→ **TASK DETAILS**: The expected output is every entry below, exact in every character.

→ **TASK DATA**:

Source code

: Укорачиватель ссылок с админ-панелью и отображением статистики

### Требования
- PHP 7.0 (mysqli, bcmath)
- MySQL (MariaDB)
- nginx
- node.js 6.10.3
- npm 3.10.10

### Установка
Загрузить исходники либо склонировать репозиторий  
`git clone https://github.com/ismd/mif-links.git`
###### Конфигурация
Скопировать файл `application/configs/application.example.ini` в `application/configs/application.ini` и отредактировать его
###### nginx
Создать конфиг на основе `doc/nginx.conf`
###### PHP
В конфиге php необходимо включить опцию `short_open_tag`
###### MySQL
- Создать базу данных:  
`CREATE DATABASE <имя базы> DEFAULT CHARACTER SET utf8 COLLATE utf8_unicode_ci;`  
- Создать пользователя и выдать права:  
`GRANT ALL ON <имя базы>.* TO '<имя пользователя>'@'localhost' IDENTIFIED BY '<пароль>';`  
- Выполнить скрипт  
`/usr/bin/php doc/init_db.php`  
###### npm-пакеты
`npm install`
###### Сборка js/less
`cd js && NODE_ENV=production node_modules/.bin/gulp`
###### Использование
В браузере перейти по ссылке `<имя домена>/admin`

→ **RESULT**:
Source code

: Укорачиватель ссылок с админ-панелью и отображением статистики

### Требования
- PHP 7.0 (mysqli, bcmath)
- MySQL (MariaDB)
- nginx
- node.js 6.10.3
- npm 3.10.10

### Установка
Загрузить исходники либо склонировать репозиторий  
`git clone https://github.com/ismd/mif-links.git`
###### Конфигурация
Скопировать файл `application/configs/application.example.ini` в `application/configs/application.ini` и отредактировать его
###### nginx
Создать конфиг на основе `doc/nginx.conf`
###### PHP
В конфиге php необходимо включить опцию `short_open_tag`
###### MySQL
- Создать базу данных:  
`CREATE DATABASE <имя базы> DEFAULT CHARACTER SET utf8 COLLATE utf8_unicode_ci;`  
- Создать пользователя и выдать права:  
`GRANT ALL ON <имя базы>.* TO '<имя пользователя>'@'localhost' IDENTIFIED BY '<пароль>';`  
- Выполнить скрипт  
`/usr/bin/php doc/init_db.php`  
###### npm-пакеты
`npm install`
###### Сборка js/less
`cd js && NODE_ENV=production node_modules/.bin/gulp`
###### Использование
В браузере перейти по ссылке `<имя домена>/admin`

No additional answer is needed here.